### What is being asked
Copy out the whole listing exactly as given. Skip the pictures.

..........

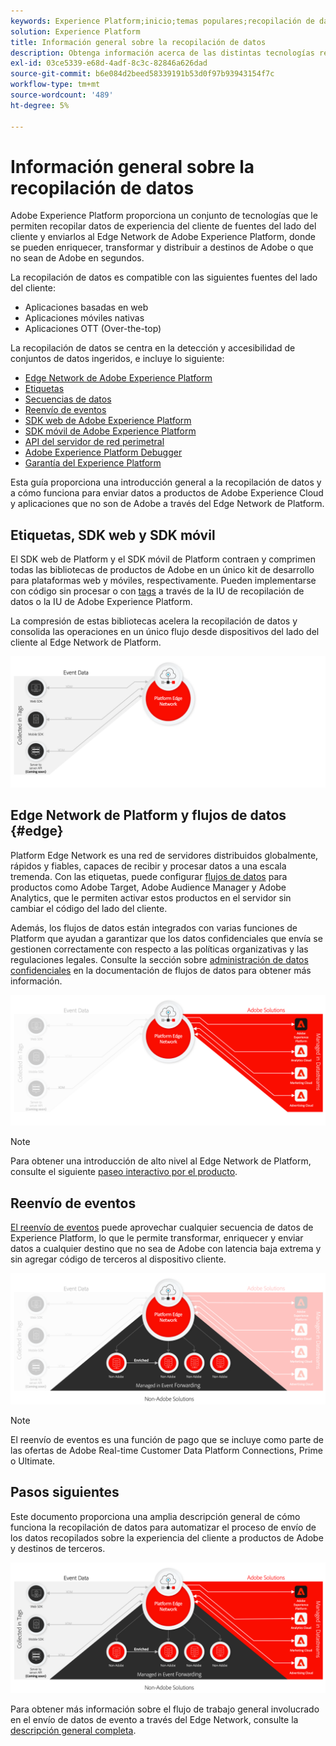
 ```yaml
---
keywords: Experience Platform;inicio;temas populares;recopilación de datos;launch;sdk web
solution: Experience Platform
title: Información general sobre la recopilación de datos
description: Obtenga información acerca de las distintas tecnologías relacionadas con la recopilación de datos sobre experiencias de los clientes en Adobe Experience Platform.
exl-id: 03ce5339-e68d-4adf-8c3c-82846a626dad
source-git-commit: b6e084d2beed58339191b53d0f97b93943154f7c
workflow-type: tm+mt
source-wordcount: '489'
ht-degree: 5%

---
```


# Información general sobre la recopilación de datos

Adobe Experience Platform proporciona un conjunto de tecnologías que le permiten recopilar datos de experiencia del cliente de fuentes del lado del cliente y enviarlos al Edge Network de Adobe Experience Platform, donde se pueden enriquecer, transformar y distribuir a destinos de Adobe o que no sean de Adobe en segundos.

La recopilación de datos es compatible con las siguientes fuentes del lado del cliente:

* Aplicaciones basadas en web
* Aplicaciones móviles nativas
* Aplicaciones OTT (Over-the-top)

La recopilación de datos se centra en la detección y accesibilidad de conjuntos de datos ingeridos, e incluye lo siguiente:

* [Edge Network de Adobe Experience Platform](https://experienceleague.adobe.com/docs/web-sdk-learn/tutorials/introduction-to-web-sdk-and-edge-network.html)
* [Etiquetas](../tags/home.md)
* [Secuencias de datos](../datastreams/overview.md)
* [Reenvío de eventos](../tags/ui/event-forwarding/overview.md)
* [SDK web de Adobe Experience Platform](../web-sdk/home.md)
* [SDK móvil de Adobe Experience Platform](https://developer.adobe.com/client-sdks/documentation/)
* [API del servidor de red perimetral](../server-api/overview.md)
* [Adobe Experience Platform Debugger](https://chrome.google.com/webstore/detail/adobe-experience-platform/bfnnokhpnncpkdmbokanobigaccjkpob?hl=en)
* [Garantía del Experience Platform](../assurance/home.md)


Esta guía proporciona una introducción general a la recopilación de datos y a cómo funciona para enviar datos a productos de Adobe Experience Cloud y aplicaciones que no son de Adobe a través del Edge Network de Platform.

## Etiquetas, SDK web y SDK móvil

El SDK web de Platform y el SDK móvil de Platform contraen y comprimen todas las bibliotecas de productos de Adobe en un único kit de desarrollo para plataformas web y móviles, respectivamente. Pueden implementarse con código sin procesar o con [tags](../tags/home.md) a través de la IU de recopilación de datos o la IU de Adobe Experience Platform.

La compresión de estas bibliotecas acelera la recopilación de datos y consolida las operaciones en un único flujo desde dispositivos del lado del cliente al Edge Network de Platform.

![Etiquetas, SDK web, SDK móvil](./images/home/tags-sdks.png)

## Edge Network de Platform y flujos de datos {#edge}

Platform Edge Network es una red de servidores distribuidos globalmente, rápidos y fiables, capaces de recibir y procesar datos a una escala tremenda. Con las etiquetas, puede configurar [flujos de datos](../datastreams/overview.md) para productos como Adobe Target, Adobe Audience Manager y Adobe Analytics, que le permiten activar estos productos en el servidor sin cambiar el código del lado del cliente.

Además, los flujos de datos están integrados con varias funciones de Platform que ayudan a garantizar que los datos confidenciales que envía se gestionen correctamente con respecto a las políticas organizativas y las regulaciones legales. Consulte la sección sobre [administración de datos confidenciales](../datastreams/overview.md#sensitive) en la documentación de flujos de datos para obtener más información.

![Flujos de datos y soluciones de Adobe](./images/home/adobe-solutions.png)

>[!NOTE]
>
>Para obtener una introducción de alto nivel al Edge Network de Platform, consulte el siguiente [paseo interactivo por el producto](https://adobe-ideacloud.forgedx.com/adobe-adobe-edge-collection/adobe-experience-edge/public/mx?SUID=hgb1a48ICSCpbM6MzBYHbxnsh9DgjUy1).

## Reenvío de eventos

[El reenvío de eventos](../tags/ui/event-forwarding/overview.md) puede aprovechar cualquier secuencia de datos de Experience Platform, lo que le permite transformar, enriquecer y enviar datos a cualquier destino que no sea de Adobe con latencia baja extrema y sin agregar código de terceros al dispositivo cliente.

![Reenvío de eventos](./images/home/event-forwarding.png)

>[!NOTE]
>
>El reenvío de eventos es una función de pago que se incluye como parte de las ofertas de Adobe Real-time Customer Data Platform Connections, Prime o Ultimate.

## Pasos siguientes

Este documento proporciona una amplia descripción general de cómo funciona la recopilación de datos para automatizar el proceso de envío de los datos recopilados sobre la experiencia del cliente a productos de Adobe y destinos de terceros.

![Marco de recopilación de datos](./images/home/collection.png)

Para obtener más información sobre el flujo de trabajo general involucrado en el envío de datos de evento a través del Edge Network, consulte la [descripción general completa](./e2e.md).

..........

### Written solution
 ```yaml
---
keywords: Experience Platform;inicio;temas populares;recopilación de datos;launch;sdk web
solution: Experience Platform
title: Información general sobre la recopilación de datos
description: Obtenga información acerca de las distintas tecnologías relacionadas con la recopilación de datos sobre experiencias de los clientes en Adobe Experience Platform.
exl-id: 03ce5339-e68d-4adf-8c3c-82846a626dad
source-git-commit: b6e084d2beed58339191b53d0f97b93943154f7c
workflow-type: tm+mt
source-wordcount: '489'
ht-degree: 5%

---
```


# Información general sobre la recopilación de datos

Adobe Experience Platform proporciona un conjunto de tecnologías que le permiten recopilar datos de experiencia del cliente de fuentes del lado del cliente y enviarlos al Edge Network de Adobe Experience Platform, donde se pueden enriquecer, transformar y distribuir a destinos de Adobe o que no sean de Adobe en segundos.

La recopilación de datos es compatible con las siguientes fuentes del lado del cliente:

* Aplicaciones basadas en web
* Aplicaciones móviles nativas
* Aplicaciones OTT (Over-the-top)

La recopilación de datos se centra en la detección y accesibilidad de conjuntos de datos ingeridos, e incluye lo siguiente:

* [Edge Network de Adobe Experience Platform](https://experienceleague.adobe.com/docs/web-sdk-learn/tutorials/introduction-to-web-sdk-and-edge-network.html)
* [Etiquetas](../tags/home.md)
* [Secuencias de datos](../datastreams/overview.md)
* [Reenvío de eventos](../tags/ui/event-forwarding/overview.md)
* [SDK web de Adobe Experience Platform](../web-sdk/home.md)
* [SDK móvil de Adobe Experience Platform](https://developer.adobe.com/client-sdks/documentation/)
* [API del servidor de red perimetral](../server-api/overview.md)
* [Adobe Experience Platform Debugger](https://chrome.google.com/webstore/detail/adobe-experience-platform/bfnnokhpnncpkdmbokanobigaccjkpob?hl=en)
* [Garantía del Experience Platform](../assurance/home.md)


Esta guía proporciona una introducción general a la recopilación de datos y a cómo funciona para enviar datos a productos de Adobe Experience Cloud y aplicaciones que no son de Adobe a través del Edge Network de Platform.

## Etiquetas, SDK web y SDK móvil

El SDK web de Platform y el SDK móvil de Platform contraen y comprimen todas las bibliotecas de productos de Adobe en un único kit de desarrollo para plataformas web y móviles, respectivamente. Pueden implementarse con código sin procesar o con [tags](../tags/home.md) a través de la IU de recopilación de datos o la IU de Adobe Experience Platform.

La compresión de estas bibliotecas acelera la recopilación de datos y consolida las operaciones en un único flujo desde dispositivos del lado del cliente al Edge Network de Platform.

![Etiquetas, SDK web, SDK móvil](./images/home/tags-sdks.png)

## Edge Network de Platform y flujos de datos {#edge}

Platform Edge Network es una red de servidores distribuidos globalmente, rápidos y fiables, capaces de recibir y procesar datos a una escala tremenda. Con las etiquetas, puede configurar [flujos de datos](../datastreams/overview.md) para productos como Adobe Target, Adobe Audience Manager y Adobe Analytics, que le permiten activar estos productos en el servidor sin cambiar el código del lado del cliente.

Además, los flujos de datos están integrados con varias funciones de Platform que ayudan a garantizar que los datos confidenciales que envía se gestionen correctamente con respecto a las políticas organizativas y las regulaciones legales. Consulte la sección sobre [administración de datos confidenciales](../datastreams/overview.md#sensitive) en la documentación de flujos de datos para obtener más información.

![Flujos de datos y soluciones de Adobe](./images/home/adobe-solutions.png)

>[!NOTE]
>
>Para obtener una introducción de alto nivel al Edge Network de Platform, consulte el siguiente [paseo interactivo por el producto](https://adobe-ideacloud.forgedx.com/adobe-adobe-edge-collection/adobe-experience-edge/public/mx?SUID=hgb1a48ICSCpbM6MzBYHbxnsh9DgjUy1).

## Reenvío de eventos

[El reenvío de eventos](../tags/ui/event-forwarding/overview.md) puede aprovechar cualquier secuencia de datos de Experience Platform, lo que le permite transformar, enriquecer y enviar datos a cualquier destino que no sea de Adobe con latencia baja extrema y sin agregar código de terceros al dispositivo cliente.

![Reenvío de eventos](./images/home/event-forwarding.png)

>[!NOTE]
>
>El reenvío de eventos es una función de pago que se incluye como parte de las ofertas de Adobe Real-time Customer Data Platform Connections, Prime o Ultimate.

## Pasos siguientes

Este documento proporciona una amplia descripción general de cómo funciona la recopilación de datos para automatizar el proceso de envío de los datos recopilados sobre la experiencia del cliente a productos de Adobe y destinos de terceros.

![Marco de recopilación de datos](./images/home/collection.png)

Para obtener más información sobre el flujo de trabajo general involucrado en el envío de datos de evento a través del Edge Network, consulte la [descripción general completa](./e2e.md).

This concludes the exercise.